Excluding orders for transportation, which are considered volatile on a monthly basis, durable goods orders were up by 1.1 per cent in May. They were up by 1.4 per cent when factoring out defence orders, which rose by 7.4 per cent last month.
Computers and primary metals were in greater demand in May, while orders for motor vehicles, car parts and communication equipment declined.
The US manufacturing sector has been under severe pressure in the last year as global demand has dried up. A rise in orders for durable goods signals that companies could be ready to increase their production and capital spending.
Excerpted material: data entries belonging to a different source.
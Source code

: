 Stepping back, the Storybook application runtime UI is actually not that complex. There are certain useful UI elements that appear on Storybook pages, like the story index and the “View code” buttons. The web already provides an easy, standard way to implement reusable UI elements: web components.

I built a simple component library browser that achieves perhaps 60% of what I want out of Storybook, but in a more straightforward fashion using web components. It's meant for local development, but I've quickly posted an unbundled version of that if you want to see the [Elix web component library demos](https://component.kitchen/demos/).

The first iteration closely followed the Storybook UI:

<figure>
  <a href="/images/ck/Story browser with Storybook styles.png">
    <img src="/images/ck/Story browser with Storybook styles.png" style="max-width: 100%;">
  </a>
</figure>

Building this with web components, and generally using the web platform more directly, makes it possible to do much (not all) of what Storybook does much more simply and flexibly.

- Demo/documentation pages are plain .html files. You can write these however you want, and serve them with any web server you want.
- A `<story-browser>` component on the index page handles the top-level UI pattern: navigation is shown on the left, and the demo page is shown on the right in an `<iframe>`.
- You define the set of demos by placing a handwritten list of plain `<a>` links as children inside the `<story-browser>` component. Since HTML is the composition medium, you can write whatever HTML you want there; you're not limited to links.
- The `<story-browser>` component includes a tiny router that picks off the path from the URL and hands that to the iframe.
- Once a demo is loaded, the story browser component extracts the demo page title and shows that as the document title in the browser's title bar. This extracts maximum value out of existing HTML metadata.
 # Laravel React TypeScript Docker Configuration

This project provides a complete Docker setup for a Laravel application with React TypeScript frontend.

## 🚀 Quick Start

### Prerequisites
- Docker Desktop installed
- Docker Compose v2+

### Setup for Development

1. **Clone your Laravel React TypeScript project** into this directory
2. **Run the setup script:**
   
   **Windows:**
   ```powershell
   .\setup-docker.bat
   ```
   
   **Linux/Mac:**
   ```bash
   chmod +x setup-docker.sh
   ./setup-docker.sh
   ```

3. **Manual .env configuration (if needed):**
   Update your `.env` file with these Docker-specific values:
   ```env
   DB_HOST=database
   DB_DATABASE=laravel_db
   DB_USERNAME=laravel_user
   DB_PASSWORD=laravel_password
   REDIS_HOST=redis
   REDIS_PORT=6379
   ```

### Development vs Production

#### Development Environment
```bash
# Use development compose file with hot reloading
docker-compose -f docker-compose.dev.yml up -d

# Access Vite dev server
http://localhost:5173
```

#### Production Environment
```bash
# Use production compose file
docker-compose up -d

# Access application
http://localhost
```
Joshua Shapiro, chief US economist at MFR, said the manufacturing sector remained soft, but that businesses were now making up for cutting back too sharply earlier in the year during the “panic and paralysis” phase of the recession. In January durable goods orders fell by 7.8 per cent but have since increased in three of the last four months.
Factories will be ready to pick up the additional slack if new orders continue to rise, as many have recently been idled. Last week the Federal Reserve reported that the capacity utilisation rate, a measure of the proportion of plants in use, across all industries fell from to 68.3 per cent in May, the lowest level since 1967.
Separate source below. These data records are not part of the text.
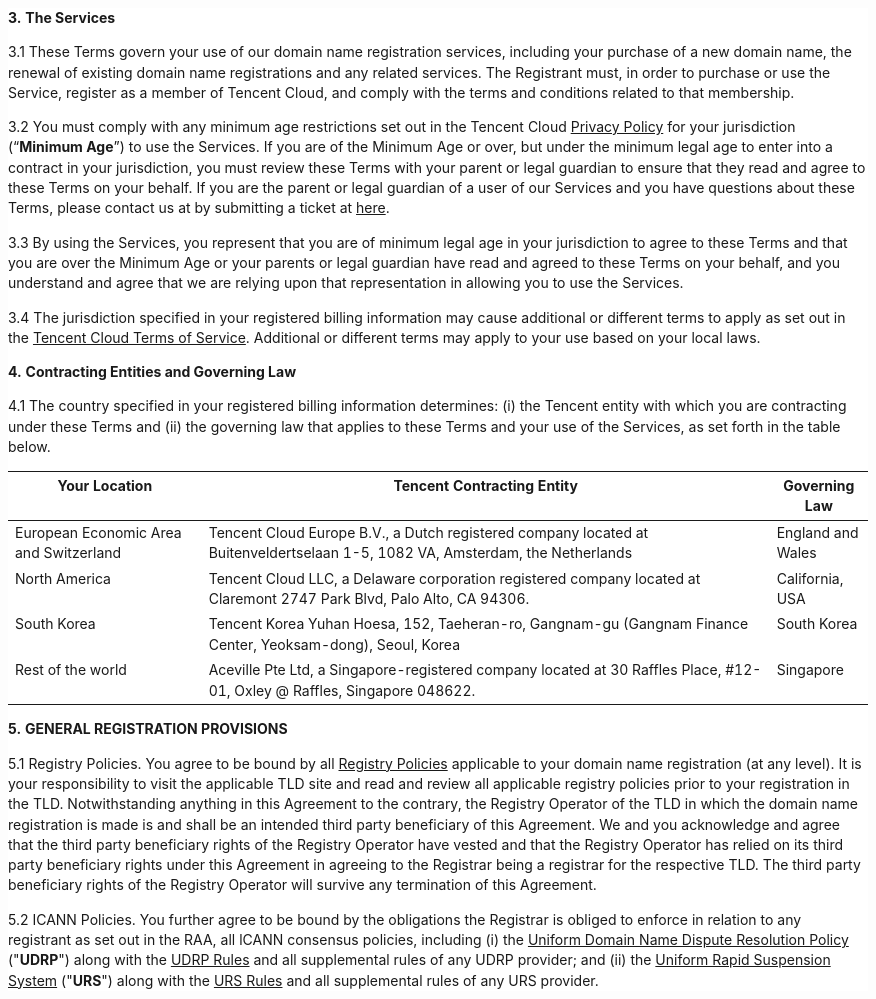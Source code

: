 **3.** **The Services**

3.1 These Terms govern your use of our domain name registration services, including your purchase of a new domain name, the renewal of existing domain name registrations and any related services. The Registrant must, in order to purchase or use the Service, register as a member of Tencent Cloud, and comply with the terms and conditions related to that membership.

3.2 You must comply with any minimum age restrictions set out in the Tencent Cloud [Privacy Policy](https://www.tencentcloud.com/zh/document/product/301/17345) for your jurisdiction (“**Minimum Age**”) to use the Services. If you are of the Minimum Age or over, but under the minimum legal age to enter into a contract in your jurisdiction, you must review these Terms with your parent or legal guardian to ensure that they read and agree to these Terms on your behalf. If you are the parent or legal guardian of a user of our Services and you have questions about these Terms, please contact us at by submitting a ticket at [here](https://console.tencentcloud.com/workorder/category). 

3.3 By using the Services, you represent that you are of minimum legal age in your jurisdiction to agree to these Terms and that you are over the Minimum Age or your parents or legal guardian have read and agreed to these Terms on your behalf, and you understand and agree that we are relying upon that representation in allowing you to use the Services.

3.4 The jurisdiction specified in your registered billing information may cause additional or different terms to apply as set out in the [Tencent Cloud Terms of Service](https://www.tencentcloud.com/document/product/301/9248). Additional or different terms may apply to your use based on your local laws.

**4.** **Contracting Entities and Governing Law**

4.1 The country specified in your registered billing information determines: (i) the Tencent entity with which you are contracting under these Terms and (ii) the governing law that applies to these Terms and your use of the Services, as set forth in the table below.

| **Your Location**                | **Tencent Contracting Entity**                         | **Governing Law** |
| -------------------------------------- | ------------------------------------------------------------ | ----------------------- |
| European Economic Area and Switzerland | Tencent Cloud Europe B.V., a Dutch registered company located at Buitenveldertselaan 1-5, 1082 VA, Amsterdam, the Netherlands | England and Wales       |
| North America                          | Tencent Cloud LLC, a Delaware corporation registered company located at Claremont 2747 Park Blvd, Palo Alto, CA 94306. | California, USA         |
| South Korea                            | Tencent Korea Yuhan Hoesa, 152, Taeheran-ro, Gangnam-gu (Gangnam Finance Center, Yeoksam-dong), Seoul, Korea | South Korea             |
| Rest of the world                      | Aceville Pte Ltd, a Singapore-registered company located at 30 Raffles Place, #12-01, Oxley @ Raffles, Singapore 048622. | Singapore               |

**5.** **GENERAL REGISTRATION PROVISIONS**

5.1 Registry Policies. You agree to be bound by all [Registry Policies](https://intl.cloud.tencent.com/document/product/242/49017) applicable to your domain name registration (at any level). It is your responsibility to visit the applicable TLD site and read and review all applicable registry policies prior to your registration in the TLD. Notwithstanding anything in this Agreement to the contrary, the Registry Operator of the TLD in which the domain name registration is made is and shall be an intended third party beneficiary of this Agreement. We and you acknowledge and agree that the third party beneficiary rights of the Registry Operator have vested and that the Registry Operator has relied on its third party beneficiary rights under this Agreement in agreeing to the Registrar being a registrar for the respective TLD. The third party beneficiary rights of the Registry Operator will survive any termination of this Agreement.

5.2 ICANN Policies. You further agree to be bound by the obligations the Registrar is obliged to enforce in relation to any registrant as set out in the RAA, all lCANN consensus policies, including (i) the [Uniform Domain Name Dispute Resolution Policy](https://www.icann.org/resources/pages/policy-2012-02-25-en) ("**UDRP**") along with the [UDRP Rules](https://www.icann.org/resources/pages/udrp-rules-2015-03-11-en) and all supplemental rules of any UDRP provider; and (ii) the [Uniform Rapid Suspension System](https://www.icann.org/resources/pages/urs-2014-01-09-en) ("**URS**") along with the [URS Rules](https://www.icann.org/resources/pages/urs-2014-01-09-en) and all supplemental rules of any URS provider.
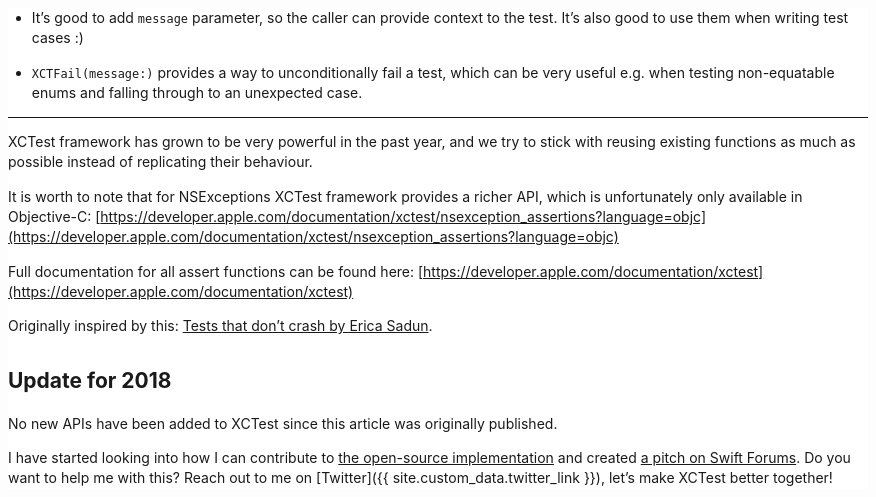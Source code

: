 - It’s good to add `message` parameter, so the caller can provide context to the test. It’s also good to use them when writing test cases :)

- `XCTFail(message:)` provides a way to unconditionally fail a test, which can be very useful e.g. when testing non-equatable enums and falling through to an unexpected case.

---

XCTest framework has grown to be very powerful in the past year, and we try to stick with reusing existing functions as much as possible instead of replicating their behaviour.

It is worth to note that for NSExceptions XCTest framework provides a richer API, which is unfortunately only available in Objective-C: [https://developer.apple.com/documentation/xctest/nsexception_assertions?language=objc](https://developer.apple.com/documentation/xctest/nsexception_assertions?language=objc)

Full documentation for all assert functions can be found here: [https://developer.apple.com/documentation/xctest](https://developer.apple.com/documentation/xctest)

Originally inspired by this: [Tests that don’t crash by Erica Sadun](http://ericasadun.com/2017/05/27/tests-that-dont-crash/).

## Update for 2018

No new APIs have been added to XCTest since this article was originally published. 

I have started looking into how I can contribute to [the open-source implementation](https://github.com/apple/swift-corelibs-xctest)
and created [a pitch on Swift Forums](https://forums.swift.org/t/pitch-xctassertnothrow-with-result-validation/19647). 
Do you want to help me with this? Reach out to me on [Twitter]({{ site.custom_data.twitter_link }}), let’s make XCTest better together!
Orders for non-defence capital goods, excluding aircraft, rose by 4.8 per cent in May after declining by 2.9 per cent in April. It was the biggest increase in almost five years for this closely-watched measure of spending.
“These data suggest that the recession may be drawing to a close,” noted John Ryding and Conrad DeQuadros, economists at RDQ Economics.
Meanwhile, the US housing market continues to wrestle for a recovery. The commerce department said that sales of new US homes fell by 0.6 per cent to 342,000 in May, disappointing analysts’ predictions of an increase.
These results came a day after new data showed that existing home sales jumped by 2.4 per cent, as buyers snapped up distressed properties at the bottom end of the market. Economists argue that those sales are coming at the expense of purchases of new homes, and that buyers remain fearful of investing in a depreciating asset class.
The median price of a new home fell to $221,600, which is 3.34 per cent lower than a year ago.
In spite of falling prices, inventory of new homes remains elevated relative to sales. The commerce department estimates that 292,000 new homes were for sale in May, representing a 10.2-month supply at the current sales rate.